Extracellular recordings were done non-chronically with one or two manually adjustable, custom-made micro drives and twisted-wire tetrodes with the help of a grid system. Details have been described elsewhere (Tolias et al., 2007; Keliris et al., 2010). The recording chambers gave access to the LIP by penetrating area 5 perpendicularly and passing through medial intraparietal area (MIP) and the IPS. We advanced the tetrodes in the brain tissue after penetrating the dura by a guide-tube. Advancing the tetrode in the guide-tube by hand enabled us to have a vivid feeling of penetrating the sulcus. The physiological responses of different areas from the cortex beneath the dura until the target area in LIP was confirmed in every recording session. We stopped advancing the tetrodes as soon as we entered the LIP right after the sulcus and left them there fixed for approximately 1 h for the electrodes and the tissue to become stabilized. When a stable and reliable signal was acquired, we started the calibration procedures and data collection.

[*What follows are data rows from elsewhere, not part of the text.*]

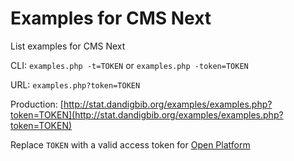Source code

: # Examples for CMS Next
List examples for CMS Next

CLI: `examples.php -t=TOKEN` or `examples.php -token=TOKEN`

URL: `examples.php?token=TOKEN`

Production: [http://stat.dandigbib.org/examples/examples.php?token=TOKEN](http://stat.dandigbib.org/examples/examples.php?token=TOKEN)

Replace `TOKEN` with a valid access token for [Open Platform](https://openplatform.dbc.dk/)

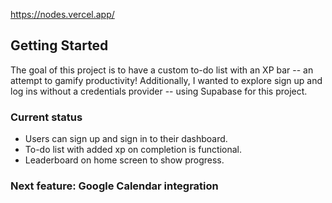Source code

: https://nodes.vercel.app/

## Getting Started

The goal of this project is to have a custom to-do list with an XP bar -- an attempt to gamify productivity! 
Additionally, I wanted to explore sign up and log ins without a credentials provider -- using Supabase for this project. 


### Current status

- Users can sign up and sign in to their dashboard.
- To-do list with added xp on completion is functional.
- Leaderboard on home screen to show progress.

### Next feature: Google Calendar integration
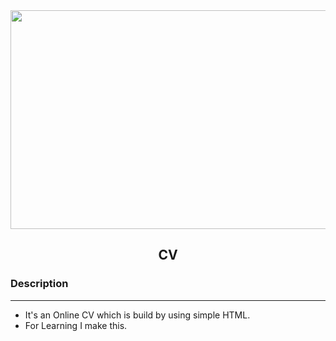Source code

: <div align="center">

<img width="550px" height ="350px" src="https://media.licdn.com/dms/image/C4D0BAQExHRpu8CLnDA/company-logo_200_200/0/1630528005929/cvbuilder_logo?e=2147483647&v=beta&t=bfrRWhVazk04gSu4lfYGpLY3jDrI0rnLlCgJRJ2aYbs" />

<h2> CV </h2>
</div>

### Description

<hr/>

- It's an Online CV which is build by using simple HTML.
- For Learning I make this.
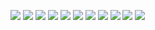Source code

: ![](2020/Screen%20Shot%202020-08-30%20at%2009.39.42.jpg)
![](2020/Screen%20Shot%202020-11-11%20at%2013.31.49.jpg)
![](2020/Screen%20Shot%202020-11-11%20at%2014.24.22.jpg)
![](2020/Screen%20Shot%202020-12-02%20at%2000.39.55.jpg)
![](2020/Screen%20Shot%202020-12-03%20at%2017.50.09.jpg)
![](2020/Screen%20Shot%202020-12-03%20at%2018.03.15.jpg)
![](2020/Screen%20Shot%202020-12-03%20at%2018.14.23.jpg)
![](2020/Screen%20Shot%202020-12-03%20at%2020.53.41.jpg)
![](2020/Screen%20Shot%202020-12-03%20at%2020.54.02.jpg)
![](2020/Screen%20Shot%202020-12-03%20at%2021.00.08.jpg)
![](2020/Screen%20Shot%202020-12-23%20at%2020.42.20.jpg)
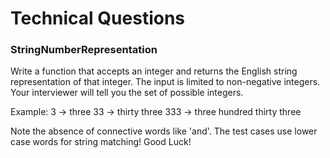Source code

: # Technical Questions

### StringNumberRepresentation

Write a function that accepts an integer and returns the English string representation of that integer.
The input is limited to non-negative integers. Your interviewer will tell you the set of possible integers.

Example:
3 -> three
33 -> thirty three
333 -> three hundred thirty three

Note the absence of connective words like 'and'. The test cases use lower case words for string matching! Good Luck!
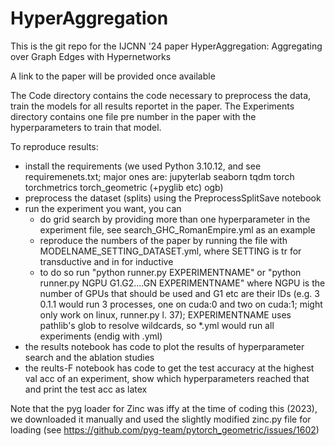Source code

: # HyperAggregation
This is the git repo for the IJCNN '24 paper HyperAggregation: Aggregating over Graph Edges with Hypernetworks

A link to the paper will be provided once available

The Code directory contains the code necessary to preprocess the data, train the models for all results reportet in the paper.
The Experiments directory contains one file pre number in the paper with the hyperparameters to train that model.

To reproduce results:
- install the requirements (we used Python 3.10.12, and see requiremenets.txt; major ones are: jupyterlab seaborn tqdm torch torchmetrics torch_geometric (+pyglib etc) ogb)
- preprocess the dataset (splits) using the PreprocessSplitSave notebook
- run the experiment you want, you can
  - do grid search by providing more than one hyperparameter in the experiment file, see search_GHC_RomanEmpire.yml as an example
  - reproduce the numbers of the paper by running the file with MODELNAME_SETTING_DATASET.yml, where SETTING is tr for transductive and in for inductive
  - to do so run "python runner.py EXPERIMENTNAME" or "python runner.py NGPU G1.G2....GN EXPERIMENTNAME" where NGPU is the number of GPUs that should be used and G1 etc are their IDs (e.g. 3 0.1.1 would run 3 processes, one on cuda:0 and two on cuda:1; might only work on linux, runner.py l. 37); EXPERIMENTNAME uses pathlib's glob to resolve wildcards, so *.yml would run all experiments (endig with .yml)
- the results notebook has code to plot the results of hyperparameter search and the ablation studies
- the reults-F notebook has code to get the test accuracy at the highest val acc of an experiment, show which hyperparameters reached that and print the test acc as latex

Note that the pyg loader for Zinc was iffy at the time of coding this (2023), we downloaded it manually and used the slightly modified zinc.py file for loading (see https://github.com/pyg-team/pytorch_geometric/issues/1602)
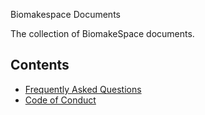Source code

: Biomakespace Documents

The collection of BiomakeSpace documents.

## Contents

- [Frequently Asked Questions](faq.md)
- [Code of Conduct](code-of-conduct.md)
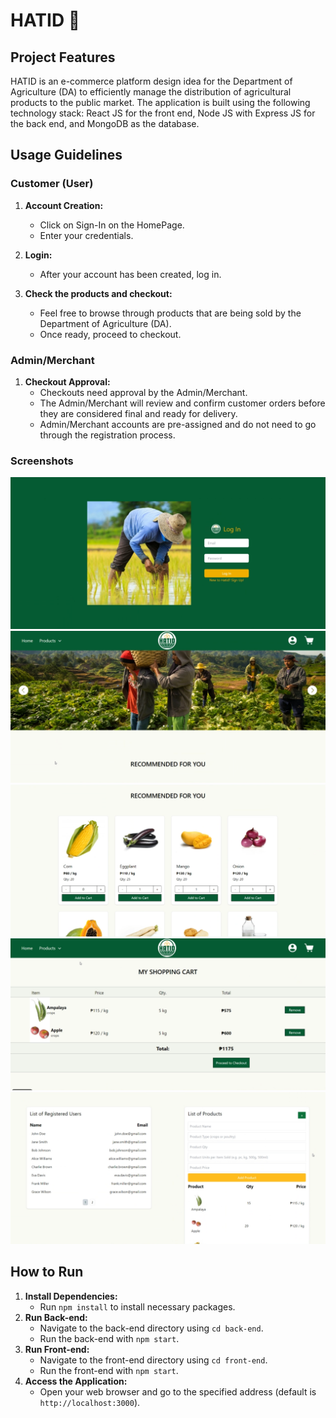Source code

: # HATID 🌾

## Project Features
HATID is an e-commerce platform design idea for the Department of Agriculture (DA) to efficiently manage the distribution of agricultural products to the public market. The application is built using the following technology stack: React JS for the front end, Node JS with Express JS for the back end, and MongoDB as the database.

## Usage Guidelines

### Customer (User)
1. **Account Creation:**
   - Click on Sign-In on the HomePage.
   - Enter your credentials.

2. **Login:**
   - After your account has been created, log in.

3. **Check the products and checkout:**
   - Feel free to browse through products that are being sold by the Department of Agriculture (DA).
   - Once ready, proceed to checkout.

### Admin/Merchant
1. **Checkout Approval:**
   - Checkouts need approval by the Admin/Merchant.
   - The Admin/Merchant will review and confirm customer orders before they are considered final and ready for delivery.
   - Admin/Merchant accounts are pre-assigned and do not need to go through the registration process.

### Screenshots
![Login](docs/1.png)
![Homepage](docs/2.png)
![Recommended](docs/3.png)
![Shopping Cart](docs/4.png)
![Admin Panel](docs/5.png)

## How to Run
1. **Install Dependencies:**
   - Run `npm install` to install necessary packages.
2. **Run Back-end:**
   - Navigate to the back-end directory using `cd back-end`.
   - Run the back-end with `npm start`.
3. **Run Front-end:**
   - Navigate to the front-end directory using `cd front-end`.
   - Run the front-end with `npm start`.
4. **Access the Application:**
   - Open your web browser and go to the specified address (default is `http://localhost:3000`).

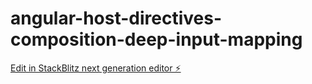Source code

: # angular-host-directives-composition-deep-input-mapping

[Edit in StackBlitz next generation editor ⚡️](https://stackblitz.com/~/github.com/kbrilla/angular-host-directives-composition-deep-input-mapping)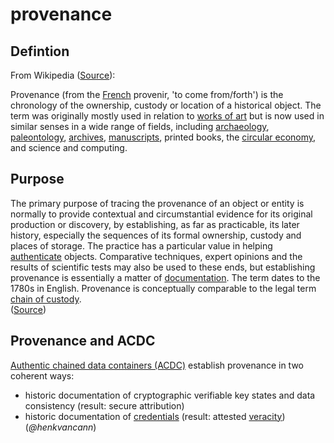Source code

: # provenance
## Defintion

From Wikipedia ([Source](https://en.wikipedia.org/wiki/Provenance)):

Provenance (from the [French](https://en.wikipedia.org/wiki/French_language) provenir, 'to come from/forth') is the chronology of the ownership, custody or location of a historical object. The term was originally mostly used in relation to [works of art](https://en.wikipedia.org/wiki/Works_of_art) but is now used in similar senses in a wide range of fields, including [archaeology](https://en.wikipedia.org/wiki/Archaeology), [paleontology](https://en.wikipedia.org/wiki/Paleontology), [archives](https://en.wikipedia.org/wiki/Archive), [manuscripts](https://en.wikipedia.org/wiki/Manuscript), printed books, the [circular economy](https://en.wikipedia.org/wiki/Circular_economy), and science and computing.

## Purpose

The primary purpose of tracing the provenance of an object or entity is normally to provide contextual and circumstantial evidence for its original production or discovery, by establishing, as far as practicable, its later history, especially the sequences of its formal ownership, custody and places of storage. The practice has a particular value in helping [authenticate](https://en.wikipedia.org/wiki/Authentication) objects. Comparative techniques, expert opinions and the results of scientific tests may also be used to these ends, but establishing provenance is essentially a matter of [documentation](https://en.wikipedia.org/wiki/Document). The term dates to the 1780s in English. Provenance is conceptually comparable to the legal term [chain of custody](https://en.wikipedia.org/wiki/Chain_of_custody).  
([Source](https://en.wikipedia.org/wiki/Provenance))

## Provenance and ACDC

[Authentic chained data containers (ACDC)](authentic-chained-data-container) establish provenance in two coherent ways:
- historic documentation of cryptographic verifiable key states and data consistency (result: secure attribution)
- historic documentation of [credentials](credential) (result: attested [veracity](veracity))  
(_@henkvancann_)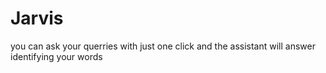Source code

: # Jarvis
you can ask your querries with just one click and the assistant will answer identifying your words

The animals’ eye movements were monitored online with non-invasive infrared eye-tracker.
Multi-unit activity was sampled at 32 kHz, digitized, and stored using the Cheetah data acquisition system (Neuralynx) and was defined as the events that exceeded a predefined threshold (25 μV) of the filtered (600 Hz–6 kHz) and digitized signal. Following each threshold crossing, a segment of 32 samples (1 ms) was extracted from all four channels of the tetrode and these waveforms were stored for offline clustering. Single-unit spikes were then isolated from multiunit activity by a custom-built clustering system (Tolias et al., 2007) that uses features extracted from the stored multiunit spike waveforms.
A dedicated graphics workstation (TDZ 2000; Intergraph Systems) running an OpenGL-based program was used for rendering visual stimuli, while the behavioral aspects (e.g., juice reward, trial abortion) were controlled using the QNX real-time operating system (QNX Software Systems Ltd., Kanata, ON, Canada). The display system comprised of a custom-made mirror stereoscope with an LCD monitor (resolution of 1,024 × 768; refresh rate of 60 Hz) on each side and allowed for dichoptic presentation of stimuli.
Each session began with a calibration procedure to ensure that the monkeys could correctly overlay (fuse) the central fixation markers (0.2°) on the two displays. Thereafter, a coarse receptive field mapping was performed to position the stimuli for the experiments. The multi-unit responses were put through a sound amplifier (Grass Technologies) so that the experimenter could evaluate the gross location of the receptive fields and the preferences of the multi-unit responses towards different stimuli, locations and sizes as described previously (Keliris et al., 2010).
First, a battery of natural and generic images from different categories including fruits, houses, monkey faces, and shapes were presented to the animal (Figure 1C). Then, two sufficiently different stimuli (S1, S2) were selected from separate categories (e.g., a house vs. a face) based on the elicited visual responses that were monitored online via auditory feedback as well as histograms that were updated online up to around 10 trials per stimulus. Our goal was to select stimuli with different response levels if present. If this was not possible, we selected randomly two images from different categories that elicited good visual responses.
Figure 1. Experimental paradigm, visual stimulus conditions and stimuli. (A) Stimulus presentation for each trial and condition started with a fixation period with duration of 500 ms, followed with presentation of a congruent stimulus in homotopic retinal locations across the two eyes for 1 s. The left and right eyes viewed separate monitors via a stereoscope and the stimuli marked S1 and S2 were placed in the RF of the recorded neurons. In the cartoons presented here, the views of the two eyes are drawn in separate left-right squares. Then, the stimulus in either one [as shown in the example leading to incongruent stimuli in the two eyes; binocular flash suppression (BFS)—see percept noted in the small clouds] or both of the eyes (congruent; PHA) switched to a different image. During BFS this manipulation results in perceptual suppression of the previous image and thus perceptual transitions similar to the congruent stimulus switch in both eyes (PHA). (B) All possible combinations of stimulus pairs used in our experiments which included four BFS and two PHA conditions. Depending on the initial stimulus (S1 or S2) and in which eye(s) the switch was performed, a different percept is elicited during the last stimulus phase (the perceived stimulus is highlighted with an asterisk next in each panel). Note that the BFS conditions can be grouped in two pairs with exactly the same stimuli S1, S2 in the two eyes, albeit with different percepts. Control conditions are physical alternations (PHA), where both stimuli in two eyes switched to the new pattern. (C) The battery of stimuli we used consisted of natural as well as synthetic images.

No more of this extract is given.